***** LISTED RECORDS *****

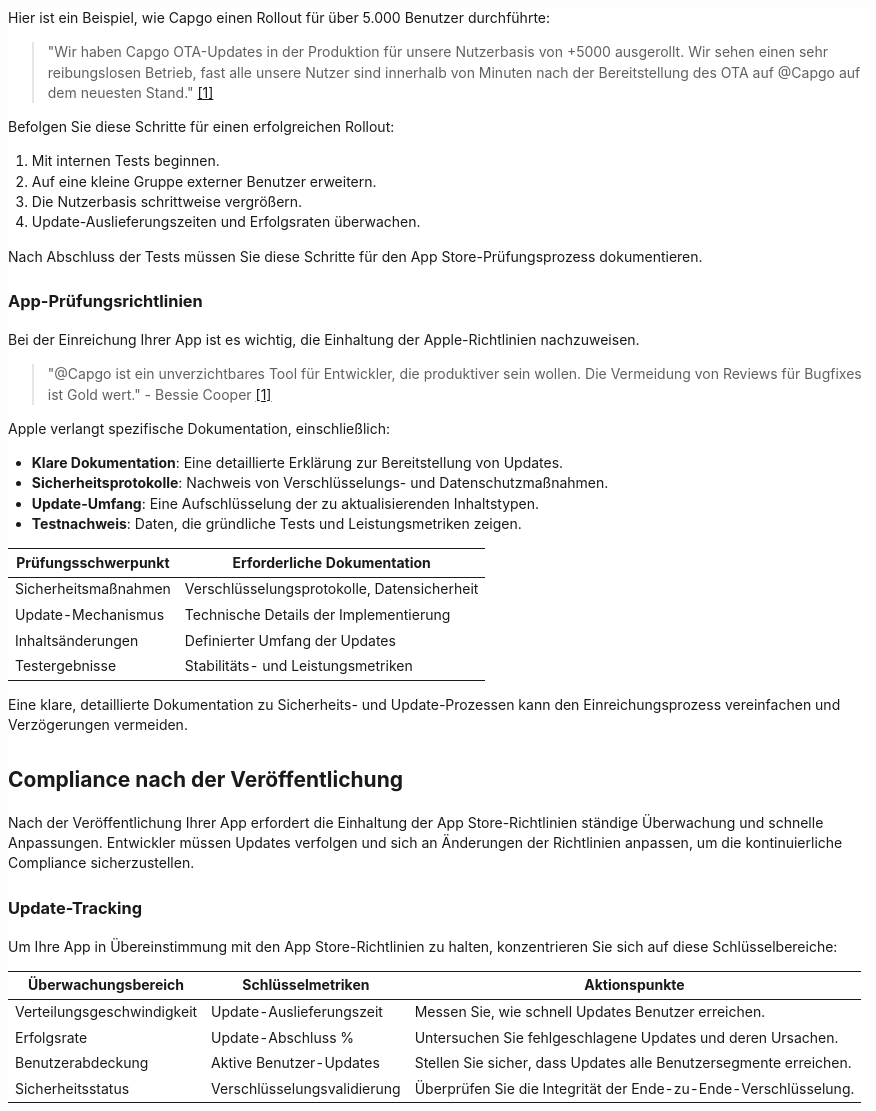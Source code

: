 Hier ist ein Beispiel, wie Capgo einen Rollout für über 5.000 Benutzer durchführte:

> "Wir haben Capgo OTA-Updates in der Produktion für unsere Nutzerbasis von +5000 ausgerollt. Wir sehen einen sehr reibungslosen Betrieb, fast alle unsere Nutzer sind innerhalb von Minuten nach der Bereitstellung des OTA auf @Capgo auf dem neuesten Stand." [\[1\]](https://capgo.app/)

Befolgen Sie diese Schritte für einen erfolgreichen Rollout:

1. Mit internen Tests beginnen.
2. Auf eine kleine Gruppe externer Benutzer erweitern.
3. Die Nutzerbasis schrittweise vergrößern.
4. Update-Auslieferungszeiten und Erfolgsraten überwachen.

Nach Abschluss der Tests müssen Sie diese Schritte für den App Store-Prüfungsprozess dokumentieren.

### App-Prüfungsrichtlinien

Bei der Einreichung Ihrer App ist es wichtig, die Einhaltung der Apple-Richtlinien nachzuweisen.

> "@Capgo ist ein unverzichtbares Tool für Entwickler, die produktiver sein wollen. Die Vermeidung von Reviews für Bugfixes ist Gold wert." - Bessie Cooper [\[1\]](https://capgo.app/)

Apple verlangt spezifische Dokumentation, einschließlich:

-   **Klare Dokumentation**: Eine detaillierte Erklärung zur Bereitstellung von Updates.
-   **Sicherheitsprotokolle**: Nachweis von Verschlüsselungs- und Datenschutzmaßnahmen.
-   **Update-Umfang**: Eine Aufschlüsselung der zu aktualisierenden Inhaltstypen.
-   **Testnachweis**: Daten, die gründliche Tests und Leistungsmetriken zeigen.

| Prüfungsschwerpunkt | Erforderliche Dokumentation |
| --- | --- |
| Sicherheitsmaßnahmen | Verschlüsselungsprotokolle, Datensicherheit |
| Update-Mechanismus | Technische Details der Implementierung |
| Inhaltsänderungen | Definierter Umfang der Updates |
| Testergebnisse | Stabilitäts- und Leistungsmetriken |

Eine klare, detaillierte Dokumentation zu Sicherheits- und Update-Prozessen kann den Einreichungsprozess vereinfachen und Verzögerungen vermeiden.

## Compliance nach der Veröffentlichung

Nach der Veröffentlichung Ihrer App erfordert die Einhaltung der App Store-Richtlinien ständige Überwachung und schnelle Anpassungen. Entwickler müssen Updates verfolgen und sich an Änderungen der Richtlinien anpassen, um die kontinuierliche Compliance sicherzustellen.

### Update-Tracking

Um Ihre App in Übereinstimmung mit den App Store-Richtlinien zu halten, konzentrieren Sie sich auf diese Schlüsselbereiche:

| Überwachungsbereich | Schlüsselmetriken | Aktionspunkte |
| --- | --- | --- |
| Verteilungsgeschwindigkeit | Update-Auslieferungszeit | Messen Sie, wie schnell Updates Benutzer erreichen. |
| Erfolgsrate | Update-Abschluss % | Untersuchen Sie fehlgeschlagene Updates und deren Ursachen. |
| Benutzerabdeckung | Aktive Benutzer-Updates | Stellen Sie sicher, dass Updates alle Benutzersegmente erreichen. |
| Sicherheitsstatus | Verschlüsselungsvalidierung | Überprüfen Sie die Integrität der Ende-zu-Ende-Verschlüsselung. |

*****

ACTION ITEM
In the listing above, locate the line containing "3. Die Nutzerbasis schrittweise vergrößern." and the line containing "### App-Prüfungsrichtlinien". Extract those two lines and every line between them, exactly as written, and only those.

RESPONSE TO THE TASK
3. Die Nutzerbasis schrittweise vergrößern.
4. Update-Auslieferungszeiten und Erfolgsraten überwachen.

Nach Abschluss der Tests müssen Sie diese Schritte für den App Store-Prüfungsprozess dokumentieren.

### App-Prüfungsrichtlinien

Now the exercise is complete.